**** GIVEN RECORDS ****
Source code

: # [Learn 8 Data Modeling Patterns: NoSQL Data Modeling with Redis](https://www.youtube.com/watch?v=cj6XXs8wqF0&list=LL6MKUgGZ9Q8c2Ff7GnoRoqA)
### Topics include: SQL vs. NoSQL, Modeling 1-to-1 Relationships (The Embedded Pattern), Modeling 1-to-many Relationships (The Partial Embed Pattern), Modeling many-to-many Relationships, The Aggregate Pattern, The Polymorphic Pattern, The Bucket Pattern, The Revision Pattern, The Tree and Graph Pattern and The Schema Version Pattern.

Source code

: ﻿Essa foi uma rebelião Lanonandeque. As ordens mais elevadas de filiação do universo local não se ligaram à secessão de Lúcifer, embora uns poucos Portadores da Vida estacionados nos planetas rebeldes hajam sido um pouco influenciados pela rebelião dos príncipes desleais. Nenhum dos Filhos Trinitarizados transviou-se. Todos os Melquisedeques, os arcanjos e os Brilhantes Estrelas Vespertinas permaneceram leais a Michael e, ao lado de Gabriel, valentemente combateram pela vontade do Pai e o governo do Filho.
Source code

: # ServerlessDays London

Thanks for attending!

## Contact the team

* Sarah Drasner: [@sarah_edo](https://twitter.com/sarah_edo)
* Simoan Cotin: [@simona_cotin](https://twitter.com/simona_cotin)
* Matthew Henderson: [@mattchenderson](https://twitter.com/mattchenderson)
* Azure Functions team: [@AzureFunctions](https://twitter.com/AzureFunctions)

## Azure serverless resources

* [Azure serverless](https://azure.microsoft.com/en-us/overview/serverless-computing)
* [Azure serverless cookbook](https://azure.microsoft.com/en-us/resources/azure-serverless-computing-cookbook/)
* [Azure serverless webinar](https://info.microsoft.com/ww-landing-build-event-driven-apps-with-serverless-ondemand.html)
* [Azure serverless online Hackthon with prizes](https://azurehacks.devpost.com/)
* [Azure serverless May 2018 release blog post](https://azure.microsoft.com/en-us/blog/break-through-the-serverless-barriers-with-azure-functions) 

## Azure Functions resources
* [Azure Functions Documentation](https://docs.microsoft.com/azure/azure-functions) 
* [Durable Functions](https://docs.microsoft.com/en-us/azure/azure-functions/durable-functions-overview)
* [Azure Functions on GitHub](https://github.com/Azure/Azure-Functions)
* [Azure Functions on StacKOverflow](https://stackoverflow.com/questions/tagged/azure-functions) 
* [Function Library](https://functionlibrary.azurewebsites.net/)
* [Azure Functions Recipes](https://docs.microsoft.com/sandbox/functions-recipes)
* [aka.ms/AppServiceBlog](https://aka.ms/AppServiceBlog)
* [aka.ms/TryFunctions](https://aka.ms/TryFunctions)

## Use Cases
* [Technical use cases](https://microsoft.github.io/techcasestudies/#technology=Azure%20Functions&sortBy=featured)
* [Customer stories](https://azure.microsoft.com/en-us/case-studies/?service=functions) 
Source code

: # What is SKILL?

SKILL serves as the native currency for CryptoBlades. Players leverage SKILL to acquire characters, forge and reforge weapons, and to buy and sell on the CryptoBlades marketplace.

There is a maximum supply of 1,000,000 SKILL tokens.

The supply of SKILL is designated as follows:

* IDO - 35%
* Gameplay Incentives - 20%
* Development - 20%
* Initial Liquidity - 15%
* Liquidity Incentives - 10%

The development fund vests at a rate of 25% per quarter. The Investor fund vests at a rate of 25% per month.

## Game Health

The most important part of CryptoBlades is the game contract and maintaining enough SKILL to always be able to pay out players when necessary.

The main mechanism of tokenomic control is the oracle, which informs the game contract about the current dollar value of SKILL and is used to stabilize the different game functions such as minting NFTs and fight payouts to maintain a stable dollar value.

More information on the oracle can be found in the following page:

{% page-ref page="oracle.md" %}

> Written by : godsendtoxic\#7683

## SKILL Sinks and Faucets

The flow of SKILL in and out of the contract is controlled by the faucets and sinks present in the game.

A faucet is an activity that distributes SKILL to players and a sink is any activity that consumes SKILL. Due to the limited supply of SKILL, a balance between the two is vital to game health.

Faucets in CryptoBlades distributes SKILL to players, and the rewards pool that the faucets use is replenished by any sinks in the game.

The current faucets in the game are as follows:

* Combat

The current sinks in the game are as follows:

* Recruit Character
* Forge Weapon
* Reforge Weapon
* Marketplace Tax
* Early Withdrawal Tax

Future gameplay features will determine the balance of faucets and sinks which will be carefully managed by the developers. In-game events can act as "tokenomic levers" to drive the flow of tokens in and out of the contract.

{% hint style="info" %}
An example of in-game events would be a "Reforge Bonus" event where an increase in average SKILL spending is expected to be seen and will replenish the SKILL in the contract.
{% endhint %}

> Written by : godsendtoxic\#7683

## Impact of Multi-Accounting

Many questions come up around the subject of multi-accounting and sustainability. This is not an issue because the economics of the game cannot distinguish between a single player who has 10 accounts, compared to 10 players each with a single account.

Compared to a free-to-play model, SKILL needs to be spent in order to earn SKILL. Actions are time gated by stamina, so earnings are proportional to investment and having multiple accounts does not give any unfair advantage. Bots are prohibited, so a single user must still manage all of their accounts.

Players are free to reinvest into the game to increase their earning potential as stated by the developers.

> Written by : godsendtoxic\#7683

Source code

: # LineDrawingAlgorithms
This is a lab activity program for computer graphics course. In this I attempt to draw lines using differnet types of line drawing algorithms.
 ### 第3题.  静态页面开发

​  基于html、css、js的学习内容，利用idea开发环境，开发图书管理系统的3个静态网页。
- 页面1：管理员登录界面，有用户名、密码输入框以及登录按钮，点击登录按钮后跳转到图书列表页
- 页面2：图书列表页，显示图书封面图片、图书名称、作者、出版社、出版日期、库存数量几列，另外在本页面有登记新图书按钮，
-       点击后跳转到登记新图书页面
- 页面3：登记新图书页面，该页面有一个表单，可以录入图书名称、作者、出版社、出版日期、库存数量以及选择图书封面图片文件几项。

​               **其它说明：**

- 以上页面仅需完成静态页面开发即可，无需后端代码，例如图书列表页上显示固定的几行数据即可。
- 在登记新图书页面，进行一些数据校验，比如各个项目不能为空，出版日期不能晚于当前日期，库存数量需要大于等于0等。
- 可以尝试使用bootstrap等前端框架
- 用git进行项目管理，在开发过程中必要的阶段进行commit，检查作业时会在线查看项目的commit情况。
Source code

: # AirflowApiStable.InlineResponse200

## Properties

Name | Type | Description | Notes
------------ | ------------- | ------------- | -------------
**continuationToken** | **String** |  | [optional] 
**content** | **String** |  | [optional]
****
**REQUIRED ACTION:**
Please take the whole listing and write it out exactly.

**PROBLEM SOLUTION:**
Source code

: # [Learn 8 Data Modeling Patterns: NoSQL Data Modeling with Redis](https://www.youtube.com/watch?v=cj6XXs8wqF0&list=LL6MKUgGZ9Q8c2Ff7GnoRoqA)
### Topics include: SQL vs. NoSQL, Modeling 1-to-1 Relationships (The Embedded Pattern), Modeling 1-to-many Relationships (The Partial Embed Pattern), Modeling many-to-many Relationships, The Aggregate Pattern, The Polymorphic Pattern, The Bucket Pattern, The Revision Pattern, The Tree and Graph Pattern and The Schema Version Pattern.

Source code

: ﻿Essa foi uma rebelião Lanonandeque. As ordens mais elevadas de filiação do universo local não se ligaram à secessão de Lúcifer, embora uns poucos Portadores da Vida estacionados nos planetas rebeldes hajam sido um pouco influenciados pela rebelião dos príncipes desleais. Nenhum dos Filhos Trinitarizados transviou-se. Todos os Melquisedeques, os arcanjos e os Brilhantes Estrelas Vespertinas permaneceram leais a Michael e, ao lado de Gabriel, valentemente combateram pela vontade do Pai e o governo do Filho.
Source code

: # ServerlessDays London

Thanks for attending!

## Contact the team

* Sarah Drasner: [@sarah_edo](https://twitter.com/sarah_edo)
* Simoan Cotin: [@simona_cotin](https://twitter.com/simona_cotin)
* Matthew Henderson: [@mattchenderson](https://twitter.com/mattchenderson)
* Azure Functions team: [@AzureFunctions](https://twitter.com/AzureFunctions)

## Azure serverless resources

* [Azure serverless](https://azure.microsoft.com/en-us/overview/serverless-computing)
* [Azure serverless cookbook](https://azure.microsoft.com/en-us/resources/azure-serverless-computing-cookbook/)
* [Azure serverless webinar](https://info.microsoft.com/ww-landing-build-event-driven-apps-with-serverless-ondemand.html)
* [Azure serverless online Hackthon with prizes](https://azurehacks.devpost.com/)
* [Azure serverless May 2018 release blog post](https://azure.microsoft.com/en-us/blog/break-through-the-serverless-barriers-with-azure-functions) 

## Azure Functions resources
* [Azure Functions Documentation](https://docs.microsoft.com/azure/azure-functions) 
* [Durable Functions](https://docs.microsoft.com/en-us/azure/azure-functions/durable-functions-overview)
* [Azure Functions on GitHub](https://github.com/Azure/Azure-Functions)
* [Azure Functions on StacKOverflow](https://stackoverflow.com/questions/tagged/azure-functions) 
* [Function Library](https://functionlibrary.azurewebsites.net/)
* [Azure Functions Recipes](https://docs.microsoft.com/sandbox/functions-recipes)
* [aka.ms/AppServiceBlog](https://aka.ms/AppServiceBlog)
* [aka.ms/TryFunctions](https://aka.ms/TryFunctions)

## Use Cases
* [Technical use cases](https://microsoft.github.io/techcasestudies/#technology=Azure%20Functions&sortBy=featured)
* [Customer stories](https://azure.microsoft.com/en-us/case-studies/?service=functions) 
Source code

: # What is SKILL?

SKILL serves as the native currency for CryptoBlades. Players leverage SKILL to acquire characters, forge and reforge weapons, and to buy and sell on the CryptoBlades marketplace.

There is a maximum supply of 1,000,000 SKILL tokens.

The supply of SKILL is designated as follows:

* IDO - 35%
* Gameplay Incentives - 20%
* Development - 20%
* Initial Liquidity - 15%
* Liquidity Incentives - 10%

The development fund vests at a rate of 25% per quarter. The Investor fund vests at a rate of 25% per month.

## Game Health

The most important part of CryptoBlades is the game contract and maintaining enough SKILL to always be able to pay out players when necessary.

The main mechanism of tokenomic control is the oracle, which informs the game contract about the current dollar value of SKILL and is used to stabilize the different game functions such as minting NFTs and fight payouts to maintain a stable dollar value.

More information on the oracle can be found in the following page:

{% page-ref page="oracle.md" %}

> Written by : godsendtoxic\#7683

## SKILL Sinks and Faucets

The flow of SKILL in and out of the contract is controlled by the faucets and sinks present in the game.

A faucet is an activity that distributes SKILL to players and a sink is any activity that consumes SKILL. Due to the limited supply of SKILL, a balance between the two is vital to game health.

Faucets in CryptoBlades distributes SKILL to players, and the rewards pool that the faucets use is replenished by any sinks in the game.

The current faucets in the game are as follows:

* Combat

The current sinks in the game are as follows:

* Recruit Character
* Forge Weapon
* Reforge Weapon
* Marketplace Tax
* Early Withdrawal Tax

Future gameplay features will determine the balance of faucets and sinks which will be carefully managed by the developers. In-game events can act as "tokenomic levers" to drive the flow of tokens in and out of the contract.

{% hint style="info" %}
An example of in-game events would be a "Reforge Bonus" event where an increase in average SKILL spending is expected to be seen and will replenish the SKILL in the contract.
{% endhint %}

> Written by : godsendtoxic\#7683

## Impact of Multi-Accounting

Many questions come up around the subject of multi-accounting and sustainability. This is not an issue because the economics of the game cannot distinguish between a single player who has 10 accounts, compared to 10 players each with a single account.

Compared to a free-to-play model, SKILL needs to be spent in order to earn SKILL. Actions are time gated by stamina, so earnings are proportional to investment and having multiple accounts does not give any unfair advantage. Bots are prohibited, so a single user must still manage all of their accounts.

Players are free to reinvest into the game to increase their earning potential as stated by the developers.

> Written by : godsendtoxic\#7683

Source code

: # LineDrawingAlgorithms
This is a lab activity program for computer graphics course. In this I attempt to draw lines using differnet types of line drawing algorithms.
 ### 第3题.  静态页面开发

​  基于html、css、js的学习内容，利用idea开发环境，开发图书管理系统的3个静态网页。
- 页面1：管理员登录界面，有用户名、密码输入框以及登录按钮，点击登录按钮后跳转到图书列表页
- 页面2：图书列表页，显示图书封面图片、图书名称、作者、出版社、出版日期、库存数量几列，另外在本页面有登记新图书按钮，
-       点击后跳转到登记新图书页面
- 页面3：登记新图书页面，该页面有一个表单，可以录入图书名称、作者、出版社、出版日期、库存数量以及选择图书封面图片文件几项。

​               **其它说明：**

- 以上页面仅需完成静态页面开发即可，无需后端代码，例如图书列表页上显示固定的几行数据即可。
- 在登记新图书页面，进行一些数据校验，比如各个项目不能为空，出版日期不能晚于当前日期，库存数量需要大于等于0等。
- 可以尝试使用bootstrap等前端框架
- 用git进行项目管理，在开发过程中必要的阶段进行commit，检查作业时会在线查看项目的commit情况。
Source code

: # AirflowApiStable.InlineResponse200

## Properties

Name | Type | Description | Notes
------------ | ------------- | ------------- | -------------
**continuationToken** | **String** |  | [optional] 
**content** | **String** |  | [optional]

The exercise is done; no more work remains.